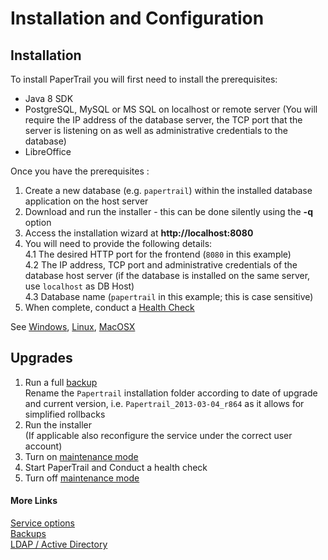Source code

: # Installation and Configuration

## Installation
To install PaperTrail you will first need to install the prerequisites:

* Java 8 SDK
* PostgreSQL, MySQL or MS SQL on localhost or remote server (You will require the IP address of the database server, the TCP port that the server is listening on as well as administrative credentials to the database)
* LibreOffice

Once you have the prerequisites : 

1.  Create a new database (e.g. `papertrail`) within the installed database application on the host server
2.  Download and run the installer - this can be done silently using the **-q** option
3.  Access the installation wizard at **http://localhost:8080**  
4.  You will need to provide the following details:<br>
    4.1  The desired HTTP port for the frontend (`8080` in this example)<br>
    4.2  The IP address, TCP port and administrative credentials of the database host server (if the database is installed on the same server, use `localhost` as DB Host)<br>
    4.3  Database name (`papertrail` in this example; this is case sensitive)
5.  When complete, conduct a [Health Check](../reference/health-text.md)  

See [Windows](Windowsmd), 
 [Linux](ubuntu-linux-text.md), [MacOSX](macosx.md) 

## Upgrades

1. Run a full [backup](../configuration/backups-text.md)  
Rename the `Papertrail` installation folder according to date of upgrade and current version, i.e. `Papertrail_2013-03-04_r864` as it allows for simplified rollbacks
1. Run the installer  
(If applicable also reconfigure the service under the correct user account)
1. Turn on [maintenance mode](../reference/maintenance-text.md)
1. Start PaperTrail and Conduct a health check
1. Turn off [maintenance mode](../reference/maintenance-text.md)

#### More Links
[Service options](service.md)  
[Backups](../configuration/backups-text.md)  
[LDAP / Active Directory](../integration/ldap-ad-text.md)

Exercise aim: From the first line to the last, set down the records exactly, leaving out images.

Exercise output:
Source code

: # Installation and Configuration

## Installation
To install PaperTrail you will first need to install the prerequisites:

* Java 8 SDK
* PostgreSQL, MySQL or MS SQL on localhost or remote server (You will require the IP address of the database server, the TCP port that the server is listening on as well as administrative credentials to the database)
* LibreOffice

Once you have the prerequisites : 

1.  Create a new database (e.g. `papertrail`) within the installed database application on the host server
2.  Download and run the installer - this can be done silently using the **-q** option
3.  Access the installation wizard at **http://localhost:8080**  
4.  You will need to provide the following details:<br>
    4.1  The desired HTTP port for the frontend (`8080` in this example)<br>
    4.2  The IP address, TCP port and administrative credentials of the database host server (if the database is installed on the same server, use `localhost` as DB Host)<br>
    4.3  Database name (`papertrail` in this example; this is case sensitive)
5.  When complete, conduct a [Health Check](../reference/health-text.md)  

See [Windows](Windowsmd), 
 [Linux](ubuntu-linux-text.md), [MacOSX](macosx.md) 

## Upgrades

1. Run a full [backup](../configuration/backups-text.md)  
Rename the `Papertrail` installation folder according to date of upgrade and current version, i.e. `Papertrail_2013-03-04_r864` as it allows for simplified rollbacks
1. Run the installer  
(If applicable also reconfigure the service under the correct user account)
1. Turn on [maintenance mode](../reference/maintenance-text.md)
1. Start PaperTrail and Conduct a health check
1. Turn off [maintenance mode](../reference/maintenance-text.md)

#### More Links
[Service options](service.md)  
[Backups](../configuration/backups-text.md)  
[LDAP / Active Directory](../integration/ldap-ad-text.md)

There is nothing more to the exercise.